Work request:
Repeat the data in full and exactly. Leave the pictures out.

Pictures paired with source code:
------------------------------------------------------------------------

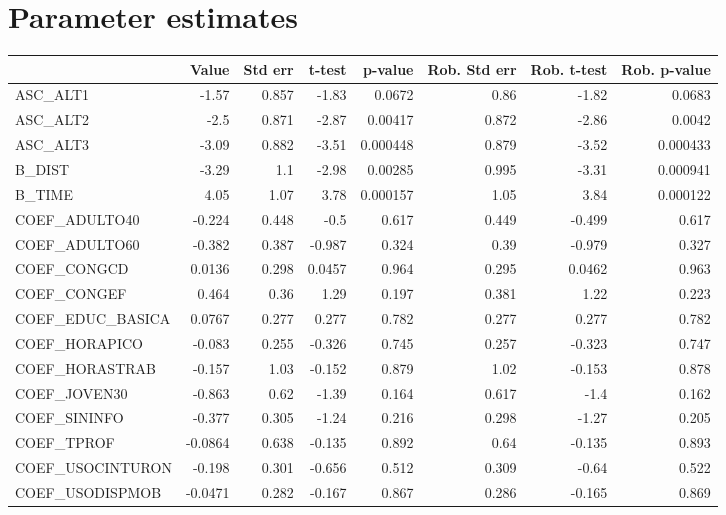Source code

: \section{Parameter estimates}
\begin{tabular}{lrrrrrrr}
\toprule
{} &   Value &  Std err &  t-test &  p-value &  Rob. Std err &  Rob. t-test &  Rob. p-value \\
\midrule
ASC\_ALT1         &   -1.57 &    0.857 &   -1.83 &   0.0672 &          0.86 &        -1.82 &        0.0683 \\
ASC\_ALT2         &    -2.5 &    0.871 &   -2.87 &  0.00417 &         0.872 &        -2.86 &        0.0042 \\
ASC\_ALT3         &   -3.09 &    0.882 &   -3.51 & 0.000448 &         0.879 &        -3.52 &      0.000433 \\
B\_DIST           &   -3.29 &      1.1 &   -2.98 &  0.00285 &         0.995 &        -3.31 &      0.000941 \\
B\_TIME           &    4.05 &     1.07 &    3.78 & 0.000157 &          1.05 &         3.84 &      0.000122 \\
COEF\_ADULTO40    &  -0.224 &    0.448 &    -0.5 &    0.617 &         0.449 &       -0.499 &         0.617 \\
COEF\_ADULTO60    &  -0.382 &    0.387 &  -0.987 &    0.324 &          0.39 &       -0.979 &         0.327 \\
COEF\_CONGCD      &  0.0136 &    0.298 &  0.0457 &    0.964 &         0.295 &       0.0462 &         0.963 \\
COEF\_CONGEF      &   0.464 &     0.36 &    1.29 &    0.197 &         0.381 &         1.22 &         0.223 \\
COEF\_EDUC\_BASICA &  0.0767 &    0.277 &   0.277 &    0.782 &         0.277 &        0.277 &         0.782 \\
COEF\_HORAPICO    &  -0.083 &    0.255 &  -0.326 &    0.745 &         0.257 &       -0.323 &         0.747 \\
COEF\_HORASTRAB   &  -0.157 &     1.03 &  -0.152 &    0.879 &          1.02 &       -0.153 &         0.878 \\
COEF\_JOVEN30     &  -0.863 &     0.62 &   -1.39 &    0.164 &         0.617 &         -1.4 &         0.162 \\
COEF\_SININFO     &  -0.377 &    0.305 &   -1.24 &    0.216 &         0.298 &        -1.27 &         0.205 \\
COEF\_TPROF       & -0.0864 &    0.638 &  -0.135 &    0.892 &          0.64 &       -0.135 &         0.893 \\
COEF\_USOCINTURON &  -0.198 &    0.301 &  -0.656 &    0.512 &         0.309 &        -0.64 &         0.522 \\
COEF\_USODISPMOB  & -0.0471 &    0.282 &  -0.167 &    0.867 &         0.286 &       -0.165 &         0.869 \\
\bottomrule
\end{tabular}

------------------------------------------------------------------------

Your solution:
Source code

: \section{Parameter estimates}
\begin{tabular}{lrrrrrrr}
\toprule
{} &   Value &  Std err &  t-test &  p-value &  Rob. Std err &  Rob. t-test &  Rob. p-value \\
\midrule
ASC\_ALT1         &   -1.57 &    0.857 &   -1.83 &   0.0672 &          0.86 &        -1.82 &        0.0683 \\
ASC\_ALT2         &    -2.5 &    0.871 &   -2.87 &  0.00417 &         0.872 &        -2.86 &        0.0042 \\
ASC\_ALT3         &   -3.09 &    0.882 &   -3.51 & 0.000448 &         0.879 &        -3.52 &      0.000433 \\
B\_DIST           &   -3.29 &      1.1 &   -2.98 &  0.00285 &         0.995 &        -3.31 &      0.000941 \\
B\_TIME           &    4.05 &     1.07 &    3.78 & 0.000157 &          1.05 &         3.84 &      0.000122 \\
COEF\_ADULTO40    &  -0.224 &    0.448 &    -0.5 &    0.617 &         0.449 &       -0.499 &         0.617 \\
COEF\_ADULTO60    &  -0.382 &    0.387 &  -0.987 &    0.324 &          0.39 &       -0.979 &         0.327 \\
COEF\_CONGCD      &  0.0136 &    0.298 &  0.0457 &    0.964 &         0.295 &       0.0462 &         0.963 \\
COEF\_CONGEF      &   0.464 &     0.36 &    1.29 &    0.197 &         0.381 &         1.22 &         0.223 \\
COEF\_EDUC\_BASICA &  0.0767 &    0.277 &   0.277 &    0.782 &         0.277 &        0.277 &         0.782 \\
COEF\_HORAPICO    &  -0.083 &    0.255 &  -0.326 &    0.745 &         0.257 &       -0.323 &         0.747 \\
COEF\_HORASTRAB   &  -0.157 &     1.03 &  -0.152 &    0.879 &          1.02 &       -0.153 &         0.878 \\
COEF\_JOVEN30     &  -0.863 &     0.62 &   -1.39 &    0.164 &         0.617 &         -1.4 &         0.162 \\
COEF\_SININFO     &  -0.377 &    0.305 &   -1.24 &    0.216 &         0.298 &        -1.27 &         0.205 \\
COEF\_TPROF       & -0.0864 &    0.638 &  -0.135 &    0.892 &          0.64 &       -0.135 &         0.893 \\
COEF\_USOCINTURON &  -0.198 &    0.301 &  -0.656 &    0.512 &         0.309 &        -0.64 &         0.522 \\
COEF\_USODISPMOB  & -0.0471 &    0.282 &  -0.167 &    0.867 &         0.286 &       -0.165 &         0.869 \\
\bottomrule
\end{tabular}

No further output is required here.